Kalau saja bisa kembali ke masa lalu, aku memilih tidak bertemu dengannya. Atau mungkin, aku memilih kembali di saat dia datang dengan seluruh keluarga besar. Kupastikan, saat itu aku akan melakukan segala cara agar Bapak menolak lamarannya. Karena ternyata kau adalah iblis, Baroto. Iblis yang telah menghancurkan segala sendi kehidupanku.

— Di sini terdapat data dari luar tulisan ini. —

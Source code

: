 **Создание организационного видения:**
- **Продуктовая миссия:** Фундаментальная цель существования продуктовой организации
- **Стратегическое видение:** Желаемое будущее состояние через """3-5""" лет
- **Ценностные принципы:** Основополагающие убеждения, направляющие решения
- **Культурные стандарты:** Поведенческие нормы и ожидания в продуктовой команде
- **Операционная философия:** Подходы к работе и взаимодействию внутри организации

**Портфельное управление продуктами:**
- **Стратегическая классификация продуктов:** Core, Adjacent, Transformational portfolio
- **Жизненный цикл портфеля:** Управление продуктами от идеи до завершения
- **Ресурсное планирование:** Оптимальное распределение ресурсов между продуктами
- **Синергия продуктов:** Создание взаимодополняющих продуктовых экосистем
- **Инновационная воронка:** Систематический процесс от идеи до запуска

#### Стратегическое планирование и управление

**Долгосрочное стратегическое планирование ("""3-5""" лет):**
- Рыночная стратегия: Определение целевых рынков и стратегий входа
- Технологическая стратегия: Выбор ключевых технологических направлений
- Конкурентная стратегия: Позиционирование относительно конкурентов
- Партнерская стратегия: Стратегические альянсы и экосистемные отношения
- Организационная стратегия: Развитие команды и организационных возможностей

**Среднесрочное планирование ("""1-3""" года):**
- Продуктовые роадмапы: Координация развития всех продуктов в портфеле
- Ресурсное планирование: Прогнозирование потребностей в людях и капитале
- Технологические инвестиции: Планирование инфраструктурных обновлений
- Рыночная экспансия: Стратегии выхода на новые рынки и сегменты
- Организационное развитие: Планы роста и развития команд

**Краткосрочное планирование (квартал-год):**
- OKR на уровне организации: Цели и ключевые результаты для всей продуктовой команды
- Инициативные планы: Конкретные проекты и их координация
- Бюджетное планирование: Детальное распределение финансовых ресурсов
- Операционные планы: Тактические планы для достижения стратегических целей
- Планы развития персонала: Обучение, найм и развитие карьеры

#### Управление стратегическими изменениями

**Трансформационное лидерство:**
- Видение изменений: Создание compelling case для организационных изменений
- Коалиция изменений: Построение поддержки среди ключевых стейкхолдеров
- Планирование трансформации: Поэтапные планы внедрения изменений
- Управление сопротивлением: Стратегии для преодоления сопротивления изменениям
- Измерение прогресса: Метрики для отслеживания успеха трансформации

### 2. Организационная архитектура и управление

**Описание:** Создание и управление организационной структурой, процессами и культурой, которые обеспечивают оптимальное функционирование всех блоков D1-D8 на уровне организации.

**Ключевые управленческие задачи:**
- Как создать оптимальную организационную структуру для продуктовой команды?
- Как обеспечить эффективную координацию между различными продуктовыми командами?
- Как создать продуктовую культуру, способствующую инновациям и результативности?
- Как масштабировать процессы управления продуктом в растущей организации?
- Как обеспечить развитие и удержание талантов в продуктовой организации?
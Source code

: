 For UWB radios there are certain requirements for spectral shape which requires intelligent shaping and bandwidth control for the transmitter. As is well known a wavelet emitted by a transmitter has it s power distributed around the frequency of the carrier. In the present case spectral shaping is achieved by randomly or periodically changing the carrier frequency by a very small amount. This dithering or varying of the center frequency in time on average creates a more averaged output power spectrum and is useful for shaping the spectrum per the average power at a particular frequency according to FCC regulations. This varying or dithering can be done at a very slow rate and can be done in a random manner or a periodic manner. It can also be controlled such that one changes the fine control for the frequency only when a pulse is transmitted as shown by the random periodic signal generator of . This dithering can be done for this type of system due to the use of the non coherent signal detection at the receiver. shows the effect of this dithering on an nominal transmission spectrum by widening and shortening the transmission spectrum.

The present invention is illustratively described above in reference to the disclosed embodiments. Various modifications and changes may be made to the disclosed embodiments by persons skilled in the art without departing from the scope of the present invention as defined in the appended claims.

Ibuku yang pertama kali memanggilnya dengan sebutan Iblis. Tepat setelah ibu tahu kebobrokan lelaki itu. Kusesali diri mengapa dulu memilih iblis itu sebagai pendamping. Mengapa tidak memilih seseorang yang datang sendirian beberapa hari setelah lamaran itu? Ah, penyesalan memang selalu datang terlambat.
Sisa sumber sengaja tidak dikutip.